Bizet also worked with Paris automobile manufacturer Georges Richard, who was extensively funded by the Rothschilds. According to one source, Bizet ran a dealership selling cars for Richard. In 1905 the two men teamed up (with others) to launch Unic cars. Through Georges Richard, Bizet met industrialist Jules Salomon.

In 1909 Salomon left to set up business independently of Richard: Bizet joined with him to establish the automobile manufacturer known as Le Zèbre. Salomon was the engineer-entrepreneur while Bizet was the principal source of funds for the enterprise.

Over the next few years Bizet became increasingly irascible. In 1912, he had a duel with Count Hubert de Pierredon after they had a violent confrontation, but neither caused the other lasting damage.

Two years later, after the outbreak of the Great War, Bizet served as a military physician at the Saint-Martin Hospital. Later during the war he managed a munitions factory.

==Personal life==
On 1 June 1898 Jacques Bizet had married a distant cousin, Madeleine Camille Breguet, in Paris. She died on 15 October 1900 while undergoing an operation by surgeon-gynecologist Samuel Jean de Pozzi. (He was a former lover of Bizet's mother.)

Several years later Bizet married again in 1904, to Alice Franckel. She had also been married before. Born in Hamburg, at some time she moved to Paris. In 1919 the Bizet couple divorced without having children.

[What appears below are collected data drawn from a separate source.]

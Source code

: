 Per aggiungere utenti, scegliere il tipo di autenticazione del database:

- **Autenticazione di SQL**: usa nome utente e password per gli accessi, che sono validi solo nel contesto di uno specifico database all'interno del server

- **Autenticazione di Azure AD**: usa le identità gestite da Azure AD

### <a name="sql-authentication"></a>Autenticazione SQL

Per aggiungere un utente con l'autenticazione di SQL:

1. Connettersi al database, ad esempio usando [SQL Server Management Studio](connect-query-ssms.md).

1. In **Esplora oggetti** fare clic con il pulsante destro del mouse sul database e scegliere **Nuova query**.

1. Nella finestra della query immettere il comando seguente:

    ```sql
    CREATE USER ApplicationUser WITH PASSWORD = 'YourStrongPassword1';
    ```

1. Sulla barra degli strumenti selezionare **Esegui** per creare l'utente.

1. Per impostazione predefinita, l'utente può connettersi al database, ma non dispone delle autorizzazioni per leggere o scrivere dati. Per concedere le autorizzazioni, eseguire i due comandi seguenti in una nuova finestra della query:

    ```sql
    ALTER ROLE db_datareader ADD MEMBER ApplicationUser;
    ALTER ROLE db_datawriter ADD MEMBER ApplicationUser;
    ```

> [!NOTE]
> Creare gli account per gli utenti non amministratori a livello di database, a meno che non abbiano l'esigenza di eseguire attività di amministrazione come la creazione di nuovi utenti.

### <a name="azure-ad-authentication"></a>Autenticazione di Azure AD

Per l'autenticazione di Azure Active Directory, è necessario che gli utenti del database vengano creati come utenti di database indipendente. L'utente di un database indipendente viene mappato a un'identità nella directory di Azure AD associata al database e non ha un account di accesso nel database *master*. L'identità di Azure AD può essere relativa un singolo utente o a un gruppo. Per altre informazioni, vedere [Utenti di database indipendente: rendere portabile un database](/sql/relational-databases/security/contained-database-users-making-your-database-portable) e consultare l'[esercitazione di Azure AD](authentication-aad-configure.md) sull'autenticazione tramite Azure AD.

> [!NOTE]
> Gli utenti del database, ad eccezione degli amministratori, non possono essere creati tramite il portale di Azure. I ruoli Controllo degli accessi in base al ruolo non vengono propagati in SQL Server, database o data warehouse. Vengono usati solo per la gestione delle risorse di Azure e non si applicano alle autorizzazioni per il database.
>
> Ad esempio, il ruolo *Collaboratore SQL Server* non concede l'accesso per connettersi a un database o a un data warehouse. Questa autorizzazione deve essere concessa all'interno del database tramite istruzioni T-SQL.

According to at least one source, Bizet had been crushed emotionally by the loss of his father and disruption of his early family life. During his final years he became an alcoholic and morphine addict. He committed suicide, fatally shooting himself, ostensibly over matters involving his mistress. As it happened, a couple of weeks later, his longtime friend Marcel Proust died of illness.